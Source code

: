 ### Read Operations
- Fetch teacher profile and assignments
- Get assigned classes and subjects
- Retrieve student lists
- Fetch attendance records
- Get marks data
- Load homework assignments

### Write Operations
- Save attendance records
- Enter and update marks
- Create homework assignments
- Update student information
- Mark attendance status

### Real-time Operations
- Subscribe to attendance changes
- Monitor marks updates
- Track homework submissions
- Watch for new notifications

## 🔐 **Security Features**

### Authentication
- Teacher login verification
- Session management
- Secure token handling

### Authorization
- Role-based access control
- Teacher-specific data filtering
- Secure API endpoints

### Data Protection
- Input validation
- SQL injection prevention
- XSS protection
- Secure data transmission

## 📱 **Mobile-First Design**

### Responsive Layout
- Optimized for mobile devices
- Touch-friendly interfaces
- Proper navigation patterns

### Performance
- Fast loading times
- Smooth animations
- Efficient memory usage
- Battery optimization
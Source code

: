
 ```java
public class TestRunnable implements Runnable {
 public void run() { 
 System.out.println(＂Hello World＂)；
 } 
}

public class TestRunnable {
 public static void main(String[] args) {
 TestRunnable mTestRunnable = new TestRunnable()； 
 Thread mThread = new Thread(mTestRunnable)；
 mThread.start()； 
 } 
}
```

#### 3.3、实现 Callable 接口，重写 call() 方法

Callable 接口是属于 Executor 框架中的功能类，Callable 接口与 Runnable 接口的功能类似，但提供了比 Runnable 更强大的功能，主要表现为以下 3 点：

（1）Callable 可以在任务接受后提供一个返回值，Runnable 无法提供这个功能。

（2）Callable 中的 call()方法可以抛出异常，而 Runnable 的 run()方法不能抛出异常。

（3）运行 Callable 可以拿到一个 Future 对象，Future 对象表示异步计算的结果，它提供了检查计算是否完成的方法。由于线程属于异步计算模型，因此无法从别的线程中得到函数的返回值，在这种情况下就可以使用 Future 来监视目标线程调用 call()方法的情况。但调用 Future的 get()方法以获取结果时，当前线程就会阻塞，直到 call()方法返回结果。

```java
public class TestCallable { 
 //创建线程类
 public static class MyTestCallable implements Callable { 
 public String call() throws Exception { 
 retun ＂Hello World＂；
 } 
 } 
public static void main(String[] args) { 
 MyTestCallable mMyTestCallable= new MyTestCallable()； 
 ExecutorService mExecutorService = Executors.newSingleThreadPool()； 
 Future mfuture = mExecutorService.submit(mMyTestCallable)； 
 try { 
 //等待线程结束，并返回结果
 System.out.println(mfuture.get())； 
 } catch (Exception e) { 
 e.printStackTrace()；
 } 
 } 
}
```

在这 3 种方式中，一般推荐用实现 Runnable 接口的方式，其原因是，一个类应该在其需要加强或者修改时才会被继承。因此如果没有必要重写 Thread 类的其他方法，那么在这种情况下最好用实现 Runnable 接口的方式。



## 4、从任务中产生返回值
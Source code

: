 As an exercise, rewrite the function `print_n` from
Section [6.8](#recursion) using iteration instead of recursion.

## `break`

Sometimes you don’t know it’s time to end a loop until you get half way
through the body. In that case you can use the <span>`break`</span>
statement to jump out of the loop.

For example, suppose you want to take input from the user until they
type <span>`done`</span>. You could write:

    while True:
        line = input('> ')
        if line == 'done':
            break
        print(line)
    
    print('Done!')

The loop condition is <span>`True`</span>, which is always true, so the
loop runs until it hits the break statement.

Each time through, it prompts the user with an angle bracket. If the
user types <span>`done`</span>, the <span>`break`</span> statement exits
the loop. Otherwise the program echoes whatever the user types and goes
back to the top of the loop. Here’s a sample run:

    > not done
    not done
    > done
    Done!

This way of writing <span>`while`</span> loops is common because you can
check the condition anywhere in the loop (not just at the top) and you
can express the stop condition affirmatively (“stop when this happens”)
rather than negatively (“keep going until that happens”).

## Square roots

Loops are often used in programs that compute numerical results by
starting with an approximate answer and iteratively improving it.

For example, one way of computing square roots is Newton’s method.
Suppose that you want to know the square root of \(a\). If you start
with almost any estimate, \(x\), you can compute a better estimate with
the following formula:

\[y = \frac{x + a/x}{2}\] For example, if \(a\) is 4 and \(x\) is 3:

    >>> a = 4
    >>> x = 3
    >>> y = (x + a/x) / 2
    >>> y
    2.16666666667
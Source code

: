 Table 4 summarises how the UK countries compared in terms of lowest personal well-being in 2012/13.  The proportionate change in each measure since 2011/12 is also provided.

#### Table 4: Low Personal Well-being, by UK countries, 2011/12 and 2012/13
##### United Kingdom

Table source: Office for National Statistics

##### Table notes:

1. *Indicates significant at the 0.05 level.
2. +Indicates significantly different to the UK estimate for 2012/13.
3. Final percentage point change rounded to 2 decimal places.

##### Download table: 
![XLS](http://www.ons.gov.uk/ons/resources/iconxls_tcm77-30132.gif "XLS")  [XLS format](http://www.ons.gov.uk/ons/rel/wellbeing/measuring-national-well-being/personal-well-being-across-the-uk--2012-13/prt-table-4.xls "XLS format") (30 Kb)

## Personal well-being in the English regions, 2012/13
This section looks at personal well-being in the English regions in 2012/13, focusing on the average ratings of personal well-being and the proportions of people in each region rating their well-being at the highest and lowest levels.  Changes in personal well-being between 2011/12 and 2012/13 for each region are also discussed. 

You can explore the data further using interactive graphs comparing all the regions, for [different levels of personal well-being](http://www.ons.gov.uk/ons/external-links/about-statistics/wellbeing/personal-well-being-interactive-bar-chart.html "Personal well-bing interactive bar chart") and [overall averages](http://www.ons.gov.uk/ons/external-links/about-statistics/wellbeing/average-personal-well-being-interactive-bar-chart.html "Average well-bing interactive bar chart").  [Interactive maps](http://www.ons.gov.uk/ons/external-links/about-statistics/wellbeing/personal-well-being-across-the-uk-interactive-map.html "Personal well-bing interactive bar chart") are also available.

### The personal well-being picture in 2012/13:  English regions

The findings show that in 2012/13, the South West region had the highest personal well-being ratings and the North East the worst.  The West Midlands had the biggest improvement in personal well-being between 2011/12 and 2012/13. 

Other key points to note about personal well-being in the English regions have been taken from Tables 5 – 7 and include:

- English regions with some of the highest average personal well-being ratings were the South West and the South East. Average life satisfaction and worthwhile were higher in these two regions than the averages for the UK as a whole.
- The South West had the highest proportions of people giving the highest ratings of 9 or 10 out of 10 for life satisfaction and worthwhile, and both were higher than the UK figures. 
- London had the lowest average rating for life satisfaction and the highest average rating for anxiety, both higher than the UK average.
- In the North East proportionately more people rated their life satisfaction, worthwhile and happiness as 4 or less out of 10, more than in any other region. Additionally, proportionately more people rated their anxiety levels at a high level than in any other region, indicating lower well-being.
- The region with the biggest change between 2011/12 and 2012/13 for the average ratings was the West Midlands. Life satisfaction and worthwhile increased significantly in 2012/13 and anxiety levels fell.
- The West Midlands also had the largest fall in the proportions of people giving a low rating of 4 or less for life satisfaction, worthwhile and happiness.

———

§ **Work instructions**
Transcribe the entire listing. Leave every word as it is.

§ **Output for this task**
Source code

: ### Read Operations
- Fetch teacher profile and assignments
- Get assigned classes and subjects
- Retrieve student lists
- Fetch attendance records
- Get marks data
- Load homework assignments

### Write Operations
- Save attendance records
- Enter and update marks
- Create homework assignments
- Update student information
- Mark attendance status

### Real-time Operations
- Subscribe to attendance changes
- Monitor marks updates
- Track homework submissions
- Watch for new notifications

## 🔐 **Security Features**

### Authentication
- Teacher login verification
- Session management
- Secure token handling

### Authorization
- Role-based access control
- Teacher-specific data filtering
- Secure API endpoints

### Data Protection
- Input validation
- SQL injection prevention
- XSS protection
- Secure data transmission

## 📱 **Mobile-First Design**

### Responsive Layout
- Optimized for mobile devices
- Touch-friendly interfaces
- Proper navigation patterns

### Performance
- Fast loading times
- Smooth animations
- Efficient memory usage
- Battery optimization
Source code

:
 ```java
public class TestRunnable implements Runnable {
 public void run() { 
 System.out.println(＂Hello World＂)；
 } 
}

public class TestRunnable {
 public static void main(String[] args) {
 TestRunnable mTestRunnable = new TestRunnable()； 
 Thread mThread = new Thread(mTestRunnable)；
 mThread.start()； 
 } 
}
```

#### 3.3、实现 Callable 接口，重写 call() 方法

Callable 接口是属于 Executor 框架中的功能类，Callable 接口与 Runnable 接口的功能类似，但提供了比 Runnable 更强大的功能，主要表现为以下 3 点：

（1）Callable 可以在任务接受后提供一个返回值，Runnable 无法提供这个功能。

（2）Callable 中的 call()方法可以抛出异常，而 Runnable 的 run()方法不能抛出异常。

（3）运行 Callable 可以拿到一个 Future 对象，Future 对象表示异步计算的结果，它提供了检查计算是否完成的方法。由于线程属于异步计算模型，因此无法从别的线程中得到函数的返回值，在这种情况下就可以使用 Future 来监视目标线程调用 call()方法的情况。但调用 Future的 get()方法以获取结果时，当前线程就会阻塞，直到 call()方法返回结果。

```java
public class TestCallable { 
 //创建线程类
 public static class MyTestCallable implements Callable { 
 public String call() throws Exception { 
 retun ＂Hello World＂；
 } 
 } 
public static void main(String[] args) { 
 MyTestCallable mMyTestCallable= new MyTestCallable()； 
 ExecutorService mExecutorService = Executors.newSingleThreadPool()； 
 Future mfuture = mExecutorService.submit(mMyTestCallable)； 
 try { 
 //等待线程结束，并返回结果
 System.out.println(mfuture.get())； 
 } catch (Exception e) { 
 e.printStackTrace()；
 } 
 } 
}
```

在这 3 种方式中，一般推荐用实现 Runnable 接口的方式，其原因是，一个类应该在其需要加强或者修改时才会被继承。因此如果没有必要重写 Thread 类的其他方法，那么在这种情况下最好用实现 Runnable 接口的方式。



## 4、从任务中产生返回值
Source code

: As an exercise, rewrite the function `print_n` from
Section [6.8](#recursion) using iteration instead of recursion.

## `break`

Sometimes you don’t know it’s time to end a loop until you get half way
through the body. In that case you can use the <span>`break`</span>
statement to jump out of the loop.

For example, suppose you want to take input from the user until they
type <span>`done`</span>. You could write:

    while True:
        line = input('> ')
        if line == 'done':
            break
        print(line)
    
    print('Done!')

The loop condition is <span>`True`</span>, which is always true, so the
loop runs until it hits the break statement.

Each time through, it prompts the user with an angle bracket. If the
user types <span>`done`</span>, the <span>`break`</span> statement exits
the loop. Otherwise the program echoes whatever the user types and goes
back to the top of the loop. Here’s a sample run:

    > not done
    not done
    > done
    Done!

This way of writing <span>`while`</span> loops is common because you can
check the condition anywhere in the loop (not just at the top) and you
can express the stop condition affirmatively (“stop when this happens”)
rather than negatively (“keep going until that happens”).

## Square roots

Loops are often used in programs that compute numerical results by
starting with an approximate answer and iteratively improving it.

For example, one way of computing square roots is Newton’s method.
Suppose that you want to know the square root of \(a\). If you start
with almost any estimate, \(x\), you can compute a better estimate with
the following formula:

\[y = \frac{x + a/x}{2}\] For example, if \(a\) is 4 and \(x\) is 3:

    >>> a = 4
    >>> x = 3
    >>> y = (x + a/x) / 2
    >>> y
    2.16666666667
Source code

: Table 4 summarises how the UK countries compared in terms of lowest personal well-being in 2012/13.  The proportionate change in each measure since 2011/12 is also provided.

#### Table 4: Low Personal Well-being, by UK countries, 2011/12 and 2012/13
##### United Kingdom

Table source: Office for National Statistics

##### Table notes:

1. *Indicates significant at the 0.05 level.
2. +Indicates significantly different to the UK estimate for 2012/13.
3. Final percentage point change rounded to 2 decimal places.

##### Download table: 
![XLS](http://www.ons.gov.uk/ons/resources/iconxls_tcm77-30132.gif "XLS")  [XLS format](http://www.ons.gov.uk/ons/rel/wellbeing/measuring-national-well-being/personal-well-being-across-the-uk--2012-13/prt-table-4.xls "XLS format") (30 Kb)

## Personal well-being in the English regions, 2012/13
This section looks at personal well-being in the English regions in 2012/13, focusing on the average ratings of personal well-being and the proportions of people in each region rating their well-being at the highest and lowest levels.  Changes in personal well-being between 2011/12 and 2012/13 for each region are also discussed. 

You can explore the data further using interactive graphs comparing all the regions, for [different levels of personal well-being](http://www.ons.gov.uk/ons/external-links/about-statistics/wellbeing/personal-well-being-interactive-bar-chart.html "Personal well-bing interactive bar chart") and [overall averages](http://www.ons.gov.uk/ons/external-links/about-statistics/wellbeing/average-personal-well-being-interactive-bar-chart.html "Average well-bing interactive bar chart").  [Interactive maps](http://www.ons.gov.uk/ons/external-links/about-statistics/wellbeing/personal-well-being-across-the-uk-interactive-map.html "Personal well-bing interactive bar chart") are also available.

### The personal well-being picture in 2012/13:  English regions

The findings show that in 2012/13, the South West region had the highest personal well-being ratings and the North East the worst.  The West Midlands had the biggest improvement in personal well-being between 2011/12 and 2012/13. 

Other key points to note about personal well-being in the English regions have been taken from Tables 5 – 7 and include:

- English regions with some of the highest average personal well-being ratings were the South West and the South East. Average life satisfaction and worthwhile were higher in these two regions than the averages for the UK as a whole.
- The South West had the highest proportions of people giving the highest ratings of 9 or 10 out of 10 for life satisfaction and worthwhile, and both were higher than the UK figures. 
- London had the lowest average rating for life satisfaction and the highest average rating for anxiety, both higher than the UK average.
- In the North East proportionately more people rated their life satisfaction, worthwhile and happiness as 4 or less out of 10, more than in any other region. Additionally, proportionately more people rated their anxiety levels at a high level than in any other region, indicating lower well-being.
- The region with the biggest change between 2011/12 and 2012/13 for the average ratings was the West Midlands. Life satisfaction and worthwhile increased significantly in 2012/13 and anxiety levels fell.
- The West Midlands also had the largest fall in the proportions of people giving a low rating of 4 or less for life satisfaction, worthwhile and happiness.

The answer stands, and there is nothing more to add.